*** RECORD SET ***

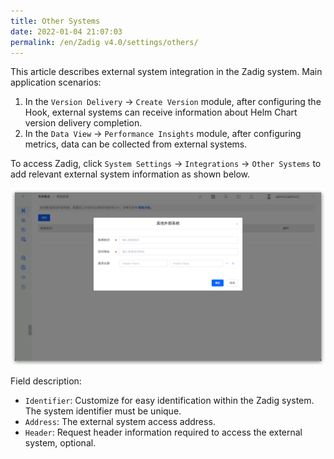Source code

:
 ```yaml
---
title: Other Systems
date: 2022-01-04 21:07:03
permalink: /en/Zadig v4.0/settings/others/
---
```


This article describes external system integration in the Zadig system. Main application scenarios:
1. In the `Version Delivery` -> `Create Version` module, after configuring the Hook, external systems can receive information about Helm Chart version delivery completion.
2. In the `Data View` -> `Performance Insights` module, after configuring metrics, data can be collected from external systems.

To access Zadig, click `System Settings` -> `Integrations` -> `Other Systems` to add relevant external system information as shown below.

![add_external_systems](../../../_images/add_external_systems.png)

Field description:

- `Identifier`: Customize for easy identification within the Zadig system. The system identifier must be unique.
- `Address`: The external system access address.
- `Header`: Request header information required to access the external system, optional.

*** End of RECORD SET ***

How many lines in the records hold the string "configuring"? Answer with only that number.

2